Sebagai contoh, RPJM 2015-2019 sekarang ini sebenarnya adalah visi, misi, dan agenda (nawacita) yang disampaikan Presiden Joko Widodo dan Wakil Presiden M Jusuf Kalla ketika berkampanye dalam Pilpres 2014. Meski diklaim berpedoman pada RPJPN dan SPPN yang sama dengan RPJM yang dibuat Presiden Susilo Bambang Yudhoyono, nyatanya keduanya sama sekali berbeda.

Karena itu, sulit untuk mengatakan RPJM sekarang ini merupakan kesinambungan yang konsisten dari RPJM sebelumnya.
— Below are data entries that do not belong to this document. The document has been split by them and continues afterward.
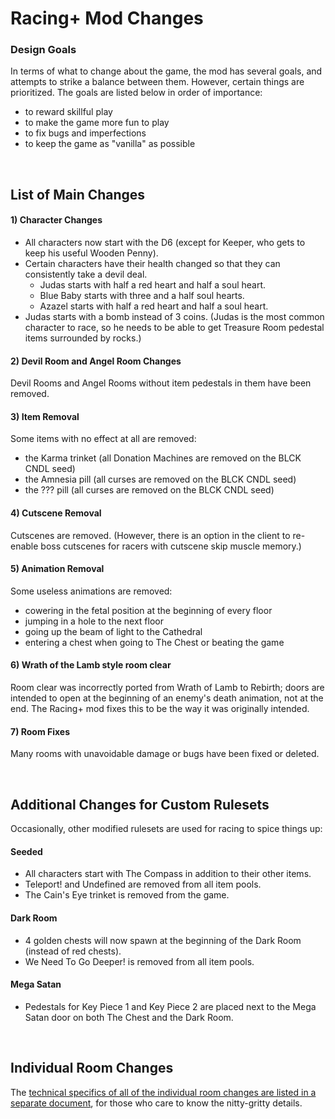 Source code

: # Racing+ Mod Changes

### Design Goals

In terms of what to change about the game, the mod has several goals, and attempts to strike a balance between them. However, certain things are prioritized. The goals are listed below in order of importance:

* to reward skillful play
* to make the game more fun to play
* to fix bugs and imperfections
* to keep the game as "vanilla" as possible

<br />

## List of Main Changes

#### 1) Character Changes

* All characters now start with the D6 (except for Keeper, who gets to keep his useful Wooden Penny).
* Certain characters have their health changed so that they can consistently take a devil deal.
  * Judas starts with half a red heart and half a soul heart.
  * Blue Baby starts with three and a half soul hearts.
  * Azazel starts with half a red heart and half a soul heart.
* Judas starts with a bomb instead of 3 coins. (Judas is the most common character to race, so he needs to be able to get Treasure Room pedestal items surrounded by rocks.)

#### 2) Devil Room and Angel Room Changes

Devil Rooms and Angel Rooms without item pedestals in them have been removed.

#### 3) Item Removal

Some items with no effect at all are removed:

* the Karma trinket (all Donation Machines are removed on the BLCK CNDL seed)
* the Amnesia pill (all curses are removed on the BLCK CNDL seed)
* the ??? pill (all curses are removed on the BLCK CNDL seed)

#### 4) Cutscene Removal

Cutscenes are removed. (However, there is an option in the client to re-enable boss cutscenes for racers with cutscene skip muscle memory.)

#### 5) Animation Removal

Some useless animations are removed:

* cowering in the fetal position at the beginning of every floor
* jumping in a hole to the next floor
* going up the beam of light to the Cathedral
* entering a chest when going to The Chest or beating the game

#### 6) Wrath of the Lamb style room clear

Room clear was incorrectly ported from Wrath of Lamb to Rebirth; doors are intended to open at the beginning of an enemy's death animation, not at the end. The Racing+ mod fixes this to be the way it was originally intended.

#### 7) Room Fixes

Many rooms with unavoidable damage or bugs have been fixed or deleted.

<br />

## Additional Changes for Custom Rulesets

Occasionally, other modified rulesets are used for racing to spice things up:

#### Seeded

* All characters start with The Compass in addition to their other items.
* Teleport! and Undefined are removed from all item pools.
* The Cain's Eye trinket is removed from the game.

#### Dark Room

* 4 golden chests will now spawn at the beginning of the Dark Room (instead of red chests).
* We Need To Go Deeper! is removed from all item pools.

#### Mega Satan

* Pedestals for Key Piece 1 and Key Piece 2 are placed next to the Mega Satan door on both The Chest and the Dark Room.

<br />

## Individual Room Changes

The [technical specifics of all of the individual room changes are listed in a separate document](https://github.com/Zamiell/isaac-racing-mod/blob/master/CHANGES-ROOM.md), for those who care to know the nitty-gritty details.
Alhasil, negara dalam kondisi ketiadaan arah yang tetap dan konsisten: ada RPJM, artinya ada GBHN, tetapi berubah-ubah bergantung pada siapa yang menjadi penguasa sesuai dengan hasil pemilu.

Sementara itu, konsistensi secara vertikal juga tidak kurang muskilnya. Sebab, gubernur dan bupati/wali kota masing-masing sebagai kepala daerah provinsi, kabupaten, dan kota faktanya juga mempunyai visi, misi, dan program sendiri yang dijajakan dalam kampanye pilkada.

Pertanyaannya adalah apakah ada jaminan visi dan misi para calon gubernur, bupati, dan wali kota tersebut mengikuti visi, misi, dan agenda presiden yang kemudian menjelma menjadi RPJM itu? Bukankah semua orang juga tahu bahwa antara presiden, gubernur, dan bupati/wali kota masing-masing datang dalam tahun yang berbeda dan dari latar belakang parpol yang platform politiknya juga berbeda satu sama lain?

Relevansi revitalisasi

Alur pikir bahwa Indonesia yang besar dan kompleks ini memerlukan GBHN yang merupakan konsensus nasional yang kuat dengan kualitas konsistensi dan keberlanjutan seperti di atas, memang masuk akal. Hanya saja, persoalan GBHN itu sistemis: terkait erat dengan sistem politik dan ketatanegaraan.

Dalam konteks dan perspektif ini, persoalannya bukan hanya sekadar bagaimana merevitalisasi GBHN semata, melainkan juga bagaimana meletakkannya dalam konteks sistem politik dan ketatanegaraan secara menyeluruh.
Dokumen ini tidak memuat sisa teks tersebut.